Andrew Klips became enraptured with the markets as a teenager and has been an active trader on a daily basis for more than a decade. Specializing in technical analysis, he is an avid player of stock charts making technical bottoms mixed with a particular affinity for the fundamentals of biotechnology companies.

Stocks are mixed midday on Wall Street as investors digest commentary for John Boehner, a better-than-expected November jobs report and faltering consumer sentiment.

As the trading week is within hours of ending, the Dow Jones Industrial Average is ahead by 42 points, putting it on pace for a 90-point (0.69%) rise for the week.  The broader S&P 500 is stagnating around even for Friday and on track for a flat week.  The Nasdaq is down by 17 points, adding to losses that have the tech-rich index to fall by 1.29% (38 points) for the week.

The Labor Department said Friday morning that the U.S. added 146,000 jobs during November and that the unemployment rate dropped to 7.7 percent from 7.9 percent, representing the lowest level in four years.  The report clearly outstripped economist projections of the unemployment rate holding firm and only 80,000 new jobs.  While the impact of Hurricane Sandy was no where near as expected on the labor market, the decrease in unemployment was still jaded by the fact that it was primarily the result of less people looking for work.
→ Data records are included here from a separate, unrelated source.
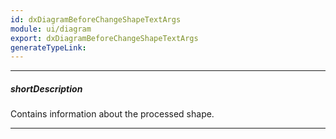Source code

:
 ```yaml
---
id: dxDiagramBeforeChangeShapeTextArgs
module: ui/diagram
export: dxDiagramBeforeChangeShapeTextArgs
generateTypeLink: 
---
```

---
##### shortDescription
Contains information about the processed shape.

---

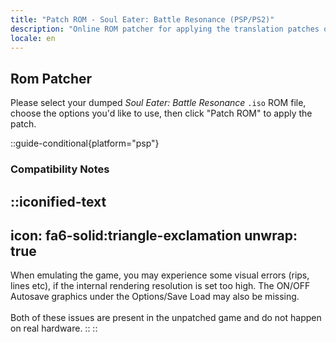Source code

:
 ```yaml
---
title: "Patch ROM - Soul Eater: Battle Resonance (PSP/PS2)"
description: "Online ROM patcher for applying the translation patches of Soul Eater: Battle Resonance"
locale: en
---
```


## Rom Patcher
Please select your dumped _Soul Eater: Battle Resonance_ `.iso` ROM file, choose the options you'd like to use, then click "Patch ROM" to apply the patch.


::guide-conditional{platform="psp"}
### Compatibility Notes
::iconified-text
---
icon: fa6-solid:triangle-exclamation
unwrap: true
---
When emulating the game, you may experience some visual errors (rips, lines etc), if the internal rendering resolution is set too high. The ON/OFF Autosave graphics under the Options/Save Load may also be missing.
<br /><br />
Both of these issues are present in the unpatched game and do not happen on real hardware.
::
::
Read more on the latest jobs report.

Also on the economic slate, the University of Michigan/Thomson Reuters consumer sentiment index dove from 82.7 in October to 74.5 in November, marking the largest drop in the index since March 2011.  Economists were expecting a far more tepid drop to only 82.0.  The gauge of how consumers feel about current economic conditions had risen the four months prior, but those gains were eliminated with the November tumble.
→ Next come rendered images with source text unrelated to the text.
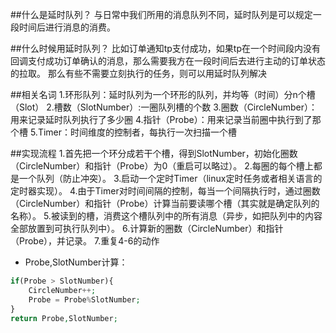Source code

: ##什么是延时队列？
与日常中我们所用的消息队列不同，延时队列是可以规定一段时间后进行消息的消费。

##什么时候用延时队列？
比如订单通知tp支付成功，如果tp在一个时间段内没有回调支付成功订单确认的消息，那么需要我方在一段时间后去进行主动的订单状态的拉取。
那么有些不需要立刻执行的任务，则可以用延时队列解决

##相关名词
1.环形队列：延时队列为一个环形的队列，并均等（时间）分n个槽（Slot）
2.槽数（SlotNumber）:一圈队列槽的个数
3.圈数（CircleNumber）：用来记录延时队列执行了多少圈
4.指针（Probe）：用来记录当前圈中执行到了那个槽
5.Timer：时间维度的控制者，每执行一次扫描一个槽

##实现流程
1.首先把一个环分成若干个槽，得到SlotNumber，初始化圈数（CircleNumber）和指针（Probe）为0（重启可以略过）。
2.每圈的每个槽上都是一个队列（防止冲突）。
3.启动一个定时Timer（linux定时任务或者相关语言的定时器实现）。
4.由于Timer对时间间隔的控制，每当一个间隔执行时，通过圈数（CircleNumber）和指针（Probe）计算当前要读哪个槽（其实就是确定队列的名称）。
5.被读到的槽，消费这个槽队列中的所有消息（异步，如把队列中的内容全部放置到可执行队列中）。
6.计算新的圈数（CircleNumber）和指针（Probe），并记录。
7.重复4-6的动作

* Probe,SlotNumber计算：
```php
if(Probe > SlotNumber){
    CircleNumber++;
    Probe = Probe%SlotNumber;
}
return Probe,SlotNumber;
```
Apparently the posturing in Washington over the so-called “fiscal cliff” is taking its toll on how Americans view the economy.

Republican House Speaker John Boehner again was behind the podium informing the world (and the markets) that no progress has been made yet on Capitol Hill to avert the fiscal cliff, an automatic series of spending cuts and tax increases set to go off at the first of January.  The lack of negotiation headway led to Boehner accusing President Obama of “slowing walking” the U.S. over the cliff.

Stocks in action included Apple (AAPL) falling more than 2% to continue a pace that could see the nation’s biggest company lose 9% more this week for its worst weekly performance since July 2010.  Shares now sit about 25 percent from $701 highs hit in September.  Reports Thursday suggested that the $1 billion award in its patent suit against Samsung could be trimmed.

Netflix (NFLX) is all over the news thanks to an SEC filing that disclosed the company receiving a Wells notice from the SEC related to Facebook posts earlier this year by CEO Reed Hastings that could be in violation of disclosure regulations.  Netflix and Hastings are facing civil penalties for the alleged violation in which the Netflix chief boasted about more than one billion hours of monthly viewing in June for the first time in the DVD rental and video streaming company’s history.  Shares have conceded some early-day gains, but are still ahead by 0.6 percent at $86.70 and tracking 6% higher for the week.

Shares of Big Lots (BIG) are the worst performer in the S&P 500 upon reports of CEO Steven Fishman selling $10 million worth of stock ahead of a quarterly report showing sales had slowed.  The move may be subject to investigation by the SEC, although the company contests that nothing was illegal about the sales and no regulators have contacted the close-out retailer.  Shares are down 6 percent on the day.

Gold prices have picked-up steam to advance $25.40 per ounce to $1,725.70.

Crude is off by 12 cents per barrel at $86.14.

The benchmark 10-year US bond is up 2.66 basis points at 1.62%.

The ICE US Dollar Index, which measures the greenback against a series of major foreign currencies, has climbed 0.62% to 80.26.